Half of all the second homes in Massachusetts are now on the Cape. And what little homebuilding is happening is mostly second homes, with the exception of a few, modestly-sized affordable rental projects in the works.
Demand for vacation homes is expected to grow by 6 percent over the next eight years, or twice as fast as that for year-round homes, the report notes.
The low wages in many of the Cape’s mainstay tourism businesses have combined with rising home prices to create a huge and growing “affordability gap.”
The median price of a home in Barnstable County, which covers the Cape, is $370,000 year to date through August, within striking range of pre-recession 2007, when it topped $380,000, according to The Warren Group, publisher of Banker & Tradesman.
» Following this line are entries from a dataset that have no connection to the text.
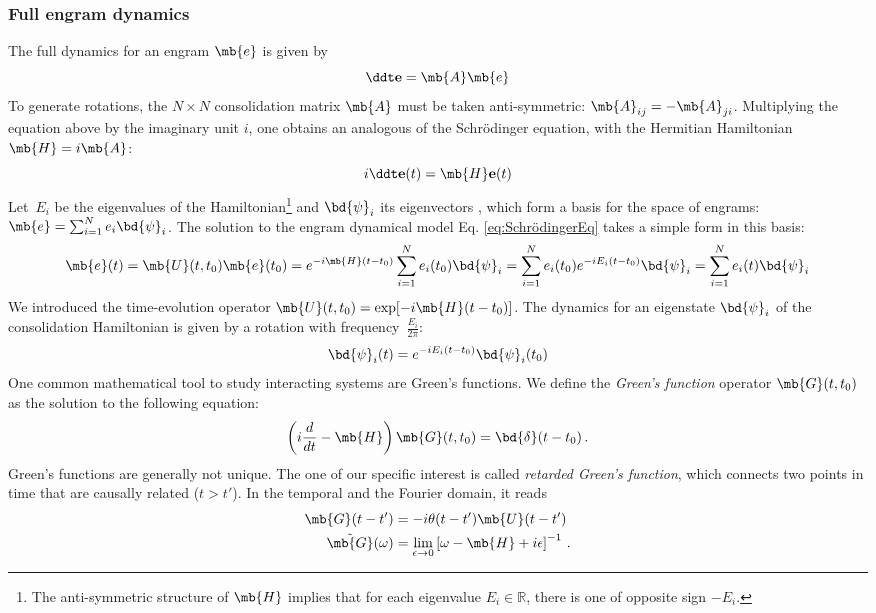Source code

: \subsubsection*{Full engram dynamics}
The full dynamics for an engram $\mb{e}$ is given by
\begin{equation*}
    \ddt \mathbf{e} = \mb{A} \mb{e}
\end{equation*}
To generate rotations, the $N\times N$ consolidation matrix $\mb{A}$ must be taken anti-symmetric: $\mb{A}_{ij} = -\mb{A}_{ji}$.
Multiplying the equation above by the imaginary unit $i$, one obtains an analogous of the Schrödinger equation, with the Hermitian Hamiltonian $\mb{H} = i \mb{A}$:
\begin{equation}
    i \ddt \mathbf{e}(t) = \mb{H} \mathbf{e}
(t)
    \label{eq:SchrödingerEq}
\end{equation}
Let~$E_i$ be the eigenvalues of the Hamiltonian\footnote{The anti-symmetric structure of $\mb{H}$ implies that for each eigenvalue $E_i\in \mathbb{R}$, there is one of opposite sign $-E_i$.} and $\bd{\psi}_i$ its eigenvectors , which form a basis for the space of engrams:
$\mb{e} = \sum_{i=1}^N e_i \bd{\psi}_i$.
The solution to the engram dynamical model Eq. \ref{eq:SchrödingerEq} takes a simple form in this basis:
\begin{equation*}
    \mb{e}(t) =  \mb{U}(t, t_0) \mb{e}(t_0) = e^{-i \mb{H} (t-t_0)} \sum_{i=1}^N e_i(t_0) \bd{\psi}_i =
    \sum_{i=1}^N e_i(t_0) e^{-i E_i (t-t_0)} \bd{\psi}_i =
    \sum_{i=1}^N e_i(t) \bd{\psi}_i
\end{equation*}
We introduced the time-evolution operator $\mb{U}(t, t_0) = \exp[-i \mb{H} (t-t_0)]$.
The dynamics for an eigenstate $\bd{\psi}_i$ of the consolidation Hamiltonian is given by a rotation with frequency~$\frac{E_i}{2\pi}$:
$$\bd{\psi}_i(t) = e^{-i E_i (t-t_0)} \bd{\psi}_i(t_0)$$
One common mathematical tool to study interacting systems are Green's functions. We define the \textit{Green's function} operator $\mb{G}(t, t_0)$ as the solution to the following equation:
\begin{equation}
\left(i\frac{d}{dt} - \mb{H}\right)\mb{G}(t, t_0) =  \bd{\delta}(t-t_0) \,.
\label{eq:greensfunctiondefinition}
\end{equation}
Green's functions are generally not unique. The one of our specific interest is called \textit{retarded Green's function}, which connects two points in time that are causally related ($t>t'$). In the temporal and the Fourier domain, it reads
\begin{align}
    \mb{G}(t-t') &= -i \theta(t-t') \mb{U}(t-t')\\
    \Tilde{\mb{G}}(\omega) &=
    \lim_{\epsilon\to 0}\left[\omega - \mb{H} + i\epsilon\right]^{-1} \,.
\end{align}
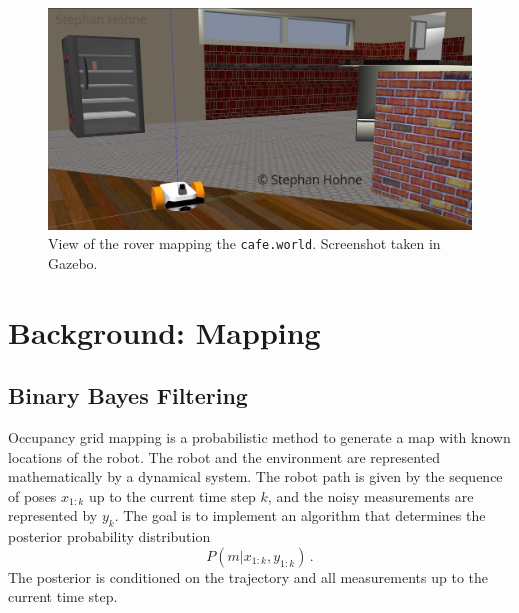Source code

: \documentclass[10pt, journal, compsoc]{IEEEtran}
\begin{document}
\begin{figure}[thpb]
      \centering
      \includegraphics[width=\columnwidth]{images/rover_cafe_gazebo.jpg}
      \caption{View of the rover mapping the \texttt{cafe.world}. Screenshot taken in Gazebo.}
      \label{fig:cafe_world_gazebo_side}
\end{figure} 

\section{Background: Mapping}
\label{sec:background}
\subsection{Binary Bayes Filtering}
Occupancy grid mapping is a probabilistic method to generate a map with known locations of the robot. The robot and the environment are represented mathematically by a dynamical system. The robot path is given by the sequence of poses $x_{1:k}$ up to the current time step $k$, and the noisy measurements are represented by $y_k$. The goal is to implement an algorithm that determines the posterior probability distribution
\begin{equation}
\label{eqn:posterior_known_poses}
P\left( m \vert x_{1:k}, y_{1:k} \right) \, .
\end{equation}
The posterior is conditioned on the trajectory and all measurements up to the current time step.
\end{document}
Over the last two years, prices have jumped more than $24,000 and, more importantly, are outstripping wages, which are barely keeping up with inflation, if that.
There is currently a shortage of 26,364 homes that are affordable to Cape residents making 80 percent of Barnstable County’s median household income of $63,251. That gap is expected to swell to 33,597 by 2025, according to the Cape Cod Commission’s report.
Add the lack of affordable apartments to the mix, and the housing gap more than doubles by 2025, to a shortage of over 45,000 reasonably priced homes and rentals on the Cape.
By then, though, the housing crunch will have spread to an even broader swath of Cape families, from the working-class families who are already struggling to their middle-class peers.
Families making up to roughly $80,000 will start to feel the shortage. On paper there are enough homes in $230,000 to $400,000 price range to meet demand for middle-income buyers, though it is a figure skewed by the fact that many of these homes are now occupied by seniors who want to downsize but have nowhere to go on the Cape, the report notes.
The paper surplus will be gone by 2025, with a gap between supply and demand in this price range of more than 18,000 homes.
Deserted Streets In Provincetown
However, this increasing shift towards second homes is not only driving up prices beyond the means of most year-round Cape Codders, it is also turning this classic stretch of New England coastline into a shallow vacation destination in the service of the wealthy.
In fact, a vicious cycle is already well underway in which the construction of vacation homes and conversion of year-round homes into seasonal rentals begets more of the same, the report notes.
“As the number of second home owners increases, the seasonal economy becomes stronger, more businesses close in the off season, which further increases seasonal migration, decreases municipal tax revenue from year-round residents, and increases the town’s incentive to attract more seasonal homeowners,” the commission’s report notes.
If you want to see what the future may hold for the Cape, take a look at Provincetown, which is ground zero for this trend. The town has long prided itself on being more than just a tourist destination with its mix of artists, writers and creative types with salt-of-the-earth fishermen. But as demand for second homes has surged, developers have swooped in, converting motels and homes into condos, seasonal rentals and more expensive vacation getaways.
After topping $1 million last year, the median price in Provincetown is back down to $945,000, though still way above its 2007 price of $772,000, according to The Warren Group’s stats.
Provincetown’s year-round population has dwindled and is now under 3,000 – compared to the more than 60,000 people who jam the streets and restaurants during the summer.
The number of restaurants and other establishments open year-round has declined, and the high school closed years ago. The number of students in the lower grades is also dropping off steadily, while teachers can’t find a place to live in town – even if they could afford it.
Second homeowners and investors own more than 70 percent of the housing in town, The New York Times noted in 2015. That makes for a lot of empty homes and quiet streets during the long, dark months that make of most of a New England year.
If the Cape is in danger of becoming a giant beach resort, then Provincetown offers a glimpse of a Potemkin future, one where everything is for show for a few short months and practically deserted the rest of the time.
For Cape communities with proud histories stretching back hundreds of years, that’s a sad vision to contemplate.